Após o jogo, Alefe fez um desabafo emocionado, criticando duramente a atual gestão do clube, presidida por Yuri Romão. “A torcida não pode deixar de vir, não. Mas se Yuri Romão tiver hombridade, ele pede para ir embora do Sport hoje. Porque ele está destruindo o Sport”, declarou o torcedor, visivelmente indignado.

Alefe também criticou a falta de transparência e o silêncio da diretoria diante dos problemas financeiros do clube | Foto: Reprodução Cast.fc
Segundo ele, o clube vive um processo de enfraquecimento em comparação a outras equipes do Nordeste. “O plano dele é de apequinar o Sport, e está acontecendo. O Ceará já foi campeão regional e subiu para a Série A, o Vitória subiu e permaneceu, o Fortaleza disputa a Sul-Americana e a Libertadores, o Bahia também. E o Sport, nada. O último título regional maior foi em 2014, na Copa do Nordeste”, lamentou.
Alefe também criticou a falta de transparência e o silêncio da diretoria diante dos problemas financeiros do clube. “O presidente não dá entrevista, não aparece. Uma empresa que se preze não pode estar devendo 300 milhões. Se fosse em qualquer empresa, o camarada seria demitido. Mas o Yuri não, ele mantém os incompetentes e faz o Sport afundar ainda mais”, disse.
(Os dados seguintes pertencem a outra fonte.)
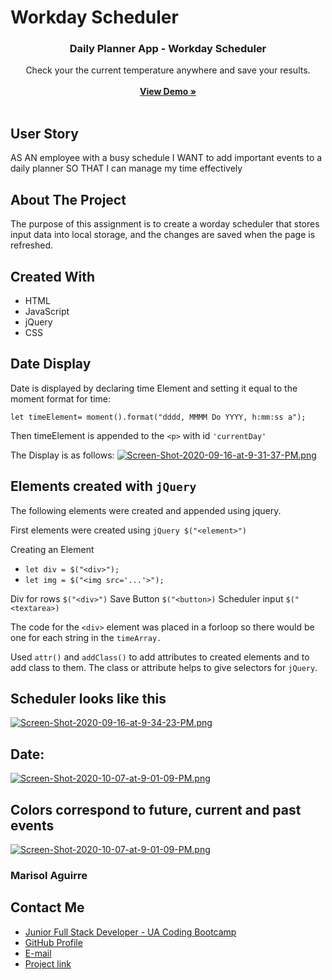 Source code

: # Workday Scheduler
<p align="center">
<i class="fas fa-globe-americas"></i>

  <h3 align="center"><strong>Daily Planner App - Workday Scheduler</strong></h3>

  <p align="center">
    Check your the current temperature anywhere and save your results. 
    <br />
    <br />
    <a href="https://github.com/solaguirre/workdayscheduler/"><strong>View Demo »</strong></a>
    <br />
    <br />
   
  </p>
</p>

## User Story

AS AN employee with a busy schedule
I WANT to add important events to a daily planner
SO THAT I can manage my time effectively

## About The Project

The purpose of this assignment is to create a worday scheduler that stores input data into local storage, and the changes are saved when the page is refreshed. 

## Created With

* HTML
* JavaScript
* jQuery
* CSS

## Date Display

Date is displayed by declaring time Element and setting it equal to the moment format for time: 

```let timeElement= moment().format("dddd, MMMM Do YYYY, h:mm:ss a");```

Then timeElement is appended to the ```<p>``` with id ```'currentDay'```

The Display is as follows:
[![Screen-Shot-2020-09-16-at-9-31-37-PM.png](https://i.postimg.cc/LsQmqy4y/Screen-Shot-2020-09-16-at-9-31-37-PM.png)](https://postimg.cc/Y4F5ZzWg)

## Elements created with `jQuery` 
The following elements were created and appended using jquery.

First elements were created using ```jQuery $("<element>")```

Creating an Element
* ```let div = $("<div>");```
* ```let img = $("<img src='...'>");```

Div for rows ```$("<div>")```
Save Button ```$("<button>)```
Scheduler input ```$("<textarea>)```

The code for the ```<div>``` element was placed in a forloop so there would be one for each string in the ```timeArray.```

Used ```attr()``` and ```addClass()``` to add attributes to created elements and to add class to them. The class or attribute helps to give selectors for ```jQuery```.


## Scheduler looks like this 

[![Screen-Shot-2020-09-16-at-9-34-23-PM.png](https://i.postimg.cc/05phFWgL/Screen-Shot-2020-09-16-at-9-34-23-PM.png)](https://postimg.cc/XXY2ygY8)

## Date:

[![Screen-Shot-2020-10-07-at-9-01-09-PM.png](https://i.postimg.cc/B6NdKXkg/Screen-Shot-2020-10-07-at-9-01-09-PM.png)](https://postimg.cc/dkkHMtqk)

## Colors correspond to future, current and past events

[![Screen-Shot-2020-10-07-at-9-01-09-PM.png](https://i.postimg.cc/B6NdKXkg/Screen-Shot-2020-10-07-at-9-01-09-PM.png)](https://postimg.cc/dkkHMtqk)

### Marisol Aguirre

## Contact Me

* [Junior Full Stack Developer - UA Coding Bootcamp](#updated-portfolio)
* [GitHub Profile](https://github.com/solaguirre)
* [E-mail](soulaguirre@gmail.com)
* [Project link](https://solaguirre.github.io/workdayscheduler/)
Mesmo decepcionado, o torcedor afirma que continuará apoiando o time. “Vou vir no próximo jogo, porque só tenho a oportunidade de vir uma vez no ano. E, se Deus quiser, no ano que vem a gente vai estar subindo de novo”, completou.
O desabafo de Alefe Levi reflete o momento turbulento vivido pelo Sport Club do Recife na temporada. No último domingo (2), o time foi derrotado pelo Mirassol por 2 a 1, fora de casa, resultado que agravou a crise dentro e fora dos gramados.
Com desempenho irregular, o Sport soma poucos triunfos recentes e apresenta números preocupantes: média inferior a um gol marcado por partida e mais de um gol e meio sofrido por jogo. A equipe, que já esteve entre as forças mais tradicionais do Nordeste, acumula más atuações e enfrenta dificuldades para reagir na competição nacional.